ACTION ITEM: Copy all the records exactly, but keep the pictures out of your version.

Pictures paired with source code:
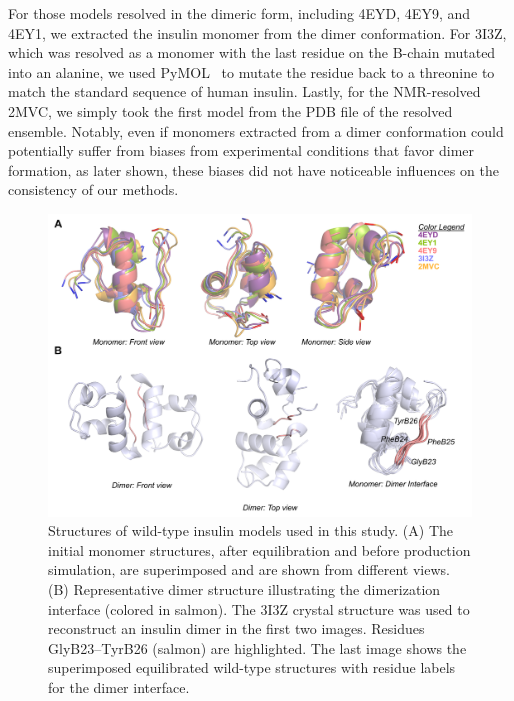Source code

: \documentclass[sn-vancouver]{sn-jnl}
\begin{document}
For those models resolved in the dimeric form, including 4EYD, 4EY9, and 4EY1, we extracted the insulin monomer from the dimer conformation. For 3I3Z, which was resolved as a monomer with the last residue on the B-chain mutated into an alanine, we used PyMOL~\cite{delano2002pymol} to mutate the residue back to a threonine to match the standard sequence of human insulin. Lastly, for the NMR-resolved 2MVC, we simply took the first model from the PDB file of the resolved ensemble. Notably, even if monomers extracted from a dimer conformation could potentially suffer from biases from experimental conditions that favor dimer formation, as later shown, these biases did not have noticeable influences on the consistency of our methods. 

\begin{figure}[H]
\centering
\includegraphics[width=\textwidth]{Figures/Fig_WTmodels_dimerInterface.png}
\caption{Structures of wild-type insulin models used in this study. (A) The initial monomer structures, after equilibration and before production simulation, are superimposed and are shown from different views. (B) Representative dimer structure illustrating the dimerization interface (colored in salmon). The 3I3Z crystal structure was used to reconstruct an insulin dimer in the first two images. Residues GlyB23--TyrB26 (salmon) are highlighted. The last image shows the superimposed equilibrated wild-type structures with residue labels for the dimer interface.}
\label{starting_structures}
\end{figure}
\end{document}
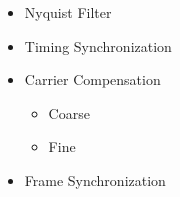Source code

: \documentclass[conference,onecolumn]{IEEEtran}
\begin{document}


\begin{itemize}
	\item Nyquist Filter
	\item Timing Synchronization
	\item Carrier Compensation
	\begin{itemize}
		\item Coarse
		\item Fine
	\end{itemize}
	\item Frame Synchronization
\end{itemize}

\nocite{5586866}
\nocite{a2008_us8260192b2}
\nocite{marko_2012_us8667344b2}
\nocite{collins_2018_softwaredefined}
\nocite{chaudhari_2022_timing}
\nocite{650240}

{}
%
\end{document}
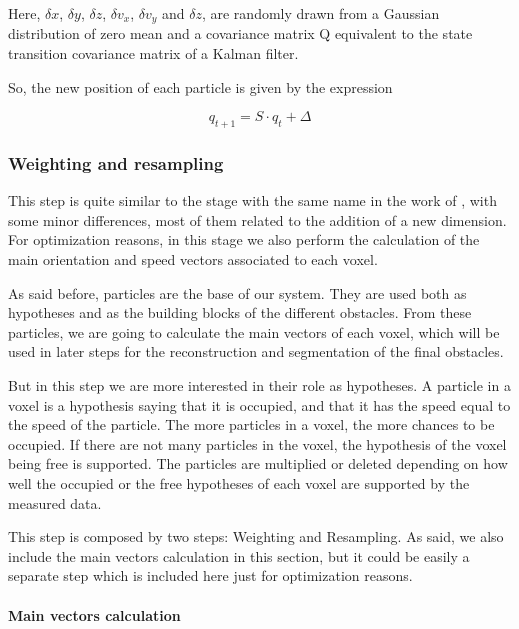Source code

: Here, $\delta x$, $\delta y$, $\delta z$, $\delta v_x$, $\delta v_y$ and $\delta z$, are randomly drawn from a Gaussian distribution of zero mean and a covariance matrix Q equivalent to the state transition covariance matrix of a Kalman filter.

So, the new position of each particle is given by the expression

\begin{equation}\label{eq:cp05_particle_update}
q_{t + 1} = S \cdot q_{t} + \Delta
\end{equation}

\subsubsection{Weighting and resampling}\label{ch:chapter05_01_04_02}

This step is quite similar to the stage with the same name in the work of \cite{danescu2012particle}, with some minor differences, most of them related to the addition of a new dimension. For optimization reasons, in this stage we also perform the calculation of the main orientation and speed vectors associated to each voxel.

As said before, particles are the base of our system. They are used both as hypotheses and as the building blocks of the different obstacles. From these particles, we are going to calculate the main vectors of each voxel, which will be used in later steps for the reconstruction and segmentation of the final obstacles.

But in this step we are more interested in their role as hypotheses. A particle in a voxel is a hypothesis saying that it is occupied, and that it has the speed equal to the speed of the particle. The more particles in a voxel, the more chances to be occupied. If there are not many particles in the voxel, the hypothesis of the voxel being free is supported. The particles are multiplied or deleted depending on how well the occupied or the free hypotheses of each voxel are supported by the measured data.

This step is composed by two steps: Weighting and Resampling. As said, we also include the main vectors calculation in this section, but it could be easily a separate step which is included here just for optimization reasons.

\paragraph{Main vectors calculation}\label{ch:chapter05_01_04_02_01}

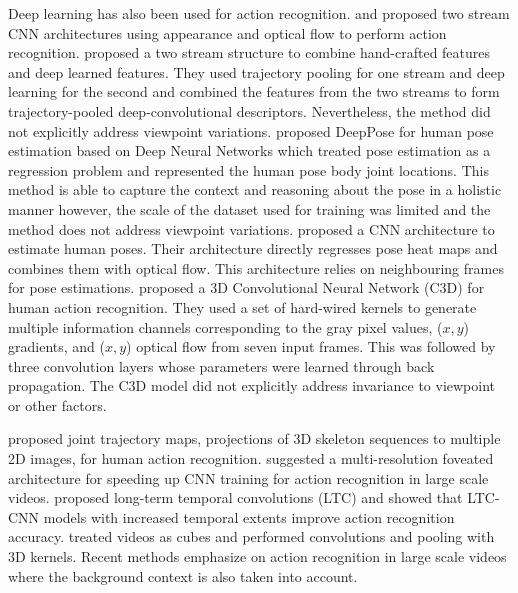 \documentclass[twocolumn]{svjour3}          \smartqed  \usepackage{graphicx}
\begin{document}
Deep learning has also been used for action recognition. \citet{simonyan2014two} and \citet{twoStream_CVPR16} proposed two stream CNN architectures using appearance and optical flow to perform action recognition.\citet{wang2015action} proposed a two stream structure to combine hand-crafted features and deep learned features. They used trajectory pooling for one stream and deep learning for the second and combined the features from the two streams to form trajectory-pooled deep-convolutional descriptors. Nevertheless, the method did not explicitly address viewpoint variations. \citet{toshev2014deeppose} proposed DeepPose for human pose estimation based on Deep Neural Networks which treated pose estimation as a regression problem and represented the human pose body joint locations. This method is able to capture the context and reasoning about the pose in a holistic manner however, the scale of the dataset used for training was limited and the method does not address viewpoint variations. \citet{pfister2015flowing} proposed a CNN architecture to estimate human poses. Their architecture directly regresses pose heat maps and combines them with optical flow. This architecture relies on neighbouring frames for pose estimations. \citet{C3D_pami} proposed a 3D Convolutional Neural Network (C3D) for human action recognition. They used a set of hard-wired kernels to generate multiple information channels corresponding to the gray pixel values, ($x,y$) gradients, and ($x,y$) optical flow from seven input frames. This was followed by three convolution layers whose parameters were learned through back propagation. The C3D model did not explicitly address invariance to viewpoint or other factors.

\citet{wang2016action} proposed joint trajectory maps, projections of 3D skeleton sequences to multiple 2D images, for human action recognition. \citet{karpathy2014large} suggested a multi-resolution foveated architecture for speeding up CNN training for action recognition in large scale videos. \citet{varol2017long} proposed long-term temporal convolutions (LTC) and showed that LTC-CNN models with increased temporal extents improve action recognition accuracy. \citet{tran2015learning} treated videos as cubes and performed convolutions and pooling with 3D kernels. Recent methods \citep{li2016vlad3, zhu2016key, wang2016improving, zhang2016real, su2016hierarchical, wang2016temporal} emphasize on action recognition in large scale videos where the background context is also taken into account. 
\end{document}
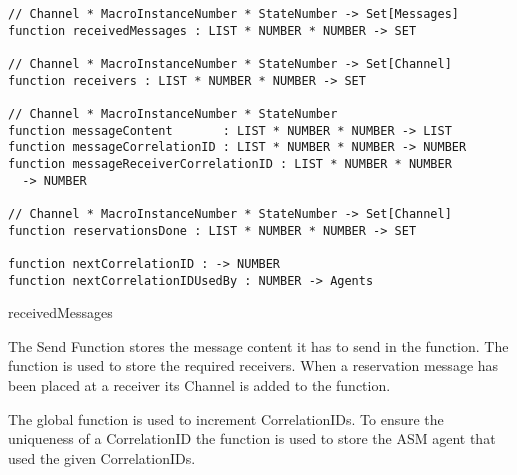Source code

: \begin{listing}[htbp]
\begin{verbatim}
// Channel * MacroInstanceNumber * StateNumber -> Set[Messages]
function receivedMessages : LIST * NUMBER * NUMBER -> SET

// Channel * MacroInstanceNumber * StateNumber -> Set[Channel]
function receivers : LIST * NUMBER * NUMBER -> SET

// Channel * MacroInstanceNumber * StateNumber
function messageContent       : LIST * NUMBER * NUMBER -> LIST
function messageCorrelationID : LIST * NUMBER * NUMBER -> NUMBER
function messageReceiverCorrelationID : LIST * NUMBER * NUMBER
  -> NUMBER

// Channel * MacroInstanceNumber * StateNumber -> Set[Channel]
function reservationsDone : LIST * NUMBER * NUMBER -> SET

function nextCorrelationID : -> NUMBER
function nextCorrelationIDUsedBy : NUMBER -> Agents
\end{verbatim}
\caption{receivedMessages}
\label{lst:shortasm:receivedMessages}
\end{listing}


The Send Function stores the message content it has to send in the
 function. The  function is
used to store the required receivers. When a reservation message has been
placed at a receiver its Channel is added to the 
function.

The global function  is used to increment
CorrelationIDs. To ensure the uniqueness of a CorrelationID the
 function is used to store the ASM agent
that used the given CorrelationIDs.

FINISHED TASK:
Source code

: \documentclass[sn-vancouver]{sn-jnl}
\begin{document}
For those models resolved in the dimeric form, including 4EYD, 4EY9, and 4EY1, we extracted the insulin monomer from the dimer conformation. For 3I3Z, which was resolved as a monomer with the last residue on the B-chain mutated into an alanine, we used PyMOL~\cite{delano2002pymol} to mutate the residue back to a threonine to match the standard sequence of human insulin. Lastly, for the NMR-resolved 2MVC, we simply took the first model from the PDB file of the resolved ensemble. Notably, even if monomers extracted from a dimer conformation could potentially suffer from biases from experimental conditions that favor dimer formation, as later shown, these biases did not have noticeable influences on the consistency of our methods. 

\begin{figure}[H]
\centering
\includegraphics[width=\textwidth]{Figures/Fig_WTmodels_dimerInterface.png}
\caption{Structures of wild-type insulin models used in this study. (A) The initial monomer structures, after equilibration and before production simulation, are superimposed and are shown from different views. (B) Representative dimer structure illustrating the dimerization interface (colored in salmon). The 3I3Z crystal structure was used to reconstruct an insulin dimer in the first two images. Residues GlyB23--TyrB26 (salmon) are highlighted. The last image shows the superimposed equilibrated wild-type structures with residue labels for the dimer interface.}
\label{starting_structures}
\end{figure}
\end{document}
Source code

: \documentclass[conference,onecolumn]{IEEEtran}
\begin{document}


\begin{itemize}
	\item Nyquist Filter
	\item Timing Synchronization
	\item Carrier Compensation
	\begin{itemize}
		\item Coarse
		\item Fine
	\end{itemize}
	\item Frame Synchronization
\end{itemize}

\nocite{5586866}
\nocite{a2008_us8260192b2}
\nocite{marko_2012_us8667344b2}
\nocite{collins_2018_softwaredefined}
\nocite{chaudhari_2022_timing}
\nocite{650240}

{}
%
\end{document}
Source code

: Here, $\delta x$, $\delta y$, $\delta z$, $\delta v_x$, $\delta v_y$ and $\delta z$, are randomly drawn from a Gaussian distribution of zero mean and a covariance matrix Q equivalent to the state transition covariance matrix of a Kalman filter.

So, the new position of each particle is given by the expression

\begin{equation}\label{eq:cp05_particle_update}
q_{t + 1} = S \cdot q_{t} + \Delta
\end{equation}

\subsubsection{Weighting and resampling}\label{ch:chapter05_01_04_02}

This step is quite similar to the stage with the same name in the work of \cite{danescu2012particle}, with some minor differences, most of them related to the addition of a new dimension. For optimization reasons, in this stage we also perform the calculation of the main orientation and speed vectors associated to each voxel.

As said before, particles are the base of our system. They are used both as hypotheses and as the building blocks of the different obstacles. From these particles, we are going to calculate the main vectors of each voxel, which will be used in later steps for the reconstruction and segmentation of the final obstacles.

But in this step we are more interested in their role as hypotheses. A particle in a voxel is a hypothesis saying that it is occupied, and that it has the speed equal to the speed of the particle. The more particles in a voxel, the more chances to be occupied. If there are not many particles in the voxel, the hypothesis of the voxel being free is supported. The particles are multiplied or deleted depending on how well the occupied or the free hypotheses of each voxel are supported by the measured data.

This step is composed by two steps: Weighting and Resampling. As said, we also include the main vectors calculation in this section, but it could be easily a separate step which is included here just for optimization reasons.

\paragraph{Main vectors calculation}\label{ch:chapter05_01_04_02_01}

 \documentclass[twocolumn]{svjour3}          \smartqed  \usepackage{graphicx}
\begin{document}
Deep learning has also been used for action recognition. \citet{simonyan2014two} and \citet{twoStream_CVPR16} proposed two stream CNN architectures using appearance and optical flow to perform action recognition.\citet{wang2015action} proposed a two stream structure to combine hand-crafted features and deep learned features. They used trajectory pooling for one stream and deep learning for the second and combined the features from the two streams to form trajectory-pooled deep-convolutional descriptors. Nevertheless, the method did not explicitly address viewpoint variations. \citet{toshev2014deeppose} proposed DeepPose for human pose estimation based on Deep Neural Networks which treated pose estimation as a regression problem and represented the human pose body joint locations. This method is able to capture the context and reasoning about the pose in a holistic manner however, the scale of the dataset used for training was limited and the method does not address viewpoint variations. \citet{pfister2015flowing} proposed a CNN architecture to estimate human poses. Their architecture directly regresses pose heat maps and combines them with optical flow. This architecture relies on neighbouring frames for pose estimations. \citet{C3D_pami} proposed a 3D Convolutional Neural Network (C3D) for human action recognition. They used a set of hard-wired kernels to generate multiple information channels corresponding to the gray pixel values, ($x,y$) gradients, and ($x,y$) optical flow from seven input frames. This was followed by three convolution layers whose parameters were learned through back propagation. The C3D model did not explicitly address invariance to viewpoint or other factors.

\citet{wang2016action} proposed joint trajectory maps, projections of 3D skeleton sequences to multiple 2D images, for human action recognition. \citet{karpathy2014large} suggested a multi-resolution foveated architecture for speeding up CNN training for action recognition in large scale videos. \citet{varol2017long} proposed long-term temporal convolutions (LTC) and showed that LTC-CNN models with increased temporal extents improve action recognition accuracy. \citet{tran2015learning} treated videos as cubes and performed convolutions and pooling with 3D kernels. Recent methods \citep{li2016vlad3, zhu2016key, wang2016improving, zhang2016real, su2016hierarchical, wang2016temporal} emphasize on action recognition in large scale videos where the background context is also taken into account. 
\end{document}
Source code

: \begin{listing}[htbp]
\begin{verbatim}
// Channel * MacroInstanceNumber * StateNumber -> Set[Messages]
function receivedMessages : LIST * NUMBER * NUMBER -> SET

// Channel * MacroInstanceNumber * StateNumber -> Set[Channel]
function receivers : LIST * NUMBER * NUMBER -> SET

// Channel * MacroInstanceNumber * StateNumber
function messageContent       : LIST * NUMBER * NUMBER -> LIST
function messageCorrelationID : LIST * NUMBER * NUMBER -> NUMBER
function messageReceiverCorrelationID : LIST * NUMBER * NUMBER
  -> NUMBER

// Channel * MacroInstanceNumber * StateNumber -> Set[Channel]
function reservationsDone : LIST * NUMBER * NUMBER -> SET

function nextCorrelationID : -> NUMBER
function nextCorrelationIDUsedBy : NUMBER -> Agents
\end{verbatim}
\caption{receivedMessages}
\label{lst:shortasm:receivedMessages}
\end{listing}


The Send Function stores the message content it has to send in the
 function. The  function is
used to store the required receivers. When a reservation message has been
placed at a receiver its Channel is added to the 
function.

The global function  is used to increment
CorrelationIDs. To ensure the uniqueness of a CorrelationID the
 function is used to store the ASM agent
that used the given CorrelationIDs.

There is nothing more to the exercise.